The actors playing villagers relied on Page to help hone their Irish accents, while Classics Instructor Sally Morris contributed by coaching the cast on the pronunciations of the play’s Latin and Greek phrases. Having taught Friel’s play often in her English classes, Page developed a new perspective on it when the cast asked her to act as narrator for the virtual production, in which all the stage directions must be read.
She particularly remembers recording one key scene: a rendezvous between one of the British officers, the earnest Lieutenant Yolland (Paul Rogers ’21), and a village girl, Maire (Ella Fishman ’20), that Page calls the “emotional high point of the play.” In that scene, which closes Act 2, soft guitar music plays in the background as the couple exchanges a torrent of romantic declarations. While both of them are speaking English, in the world of Friel’s play, Maire (like all the villagers) is actually understood to be speaking Irish, of which Yolland knows only a few words. As the scene continues, the two characters grow closer and closer — even as they completely fail to understand what the other is saying.

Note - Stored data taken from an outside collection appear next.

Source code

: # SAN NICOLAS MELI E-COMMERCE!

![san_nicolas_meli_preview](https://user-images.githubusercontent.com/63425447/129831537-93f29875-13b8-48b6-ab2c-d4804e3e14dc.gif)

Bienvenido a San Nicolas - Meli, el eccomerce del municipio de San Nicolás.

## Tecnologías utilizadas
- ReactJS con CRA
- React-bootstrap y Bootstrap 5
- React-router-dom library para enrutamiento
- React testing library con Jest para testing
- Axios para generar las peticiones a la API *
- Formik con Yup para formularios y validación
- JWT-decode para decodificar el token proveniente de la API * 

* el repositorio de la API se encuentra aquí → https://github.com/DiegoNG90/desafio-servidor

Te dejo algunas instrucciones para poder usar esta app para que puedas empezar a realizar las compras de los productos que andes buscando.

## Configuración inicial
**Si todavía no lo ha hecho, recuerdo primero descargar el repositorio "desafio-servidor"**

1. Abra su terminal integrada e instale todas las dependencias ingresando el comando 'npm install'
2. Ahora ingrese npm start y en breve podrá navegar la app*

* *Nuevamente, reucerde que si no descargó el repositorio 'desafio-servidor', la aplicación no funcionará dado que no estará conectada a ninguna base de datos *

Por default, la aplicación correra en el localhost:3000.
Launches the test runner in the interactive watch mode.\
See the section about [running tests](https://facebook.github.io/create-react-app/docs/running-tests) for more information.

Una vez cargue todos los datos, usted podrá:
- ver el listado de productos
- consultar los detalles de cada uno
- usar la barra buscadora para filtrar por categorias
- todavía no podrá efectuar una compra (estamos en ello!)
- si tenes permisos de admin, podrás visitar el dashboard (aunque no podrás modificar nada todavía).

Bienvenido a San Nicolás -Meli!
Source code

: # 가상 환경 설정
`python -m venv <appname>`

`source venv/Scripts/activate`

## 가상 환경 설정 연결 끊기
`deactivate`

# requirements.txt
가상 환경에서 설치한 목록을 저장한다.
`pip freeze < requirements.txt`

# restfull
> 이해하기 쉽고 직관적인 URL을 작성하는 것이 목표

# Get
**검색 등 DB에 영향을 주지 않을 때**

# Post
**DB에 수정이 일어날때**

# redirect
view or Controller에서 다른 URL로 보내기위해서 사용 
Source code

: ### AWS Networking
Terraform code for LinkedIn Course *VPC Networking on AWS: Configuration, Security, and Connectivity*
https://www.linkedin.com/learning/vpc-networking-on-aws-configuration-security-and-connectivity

“I was so moved, even as I was attempting to be a neutral narrator,” Page recalls of the scene, marveling at the actors’ ability to “play off one another in their tiny moon screens.”
The cast and crew found some much needed unity and creative expression in the virtual production process. “Given the state of the world right now, it’s been hard to keep creativity a part of my day-to-day life,” Fishman says. “This production allowed me to focus on art, which I don’t really think that I would have done a whole lot of otherwise.”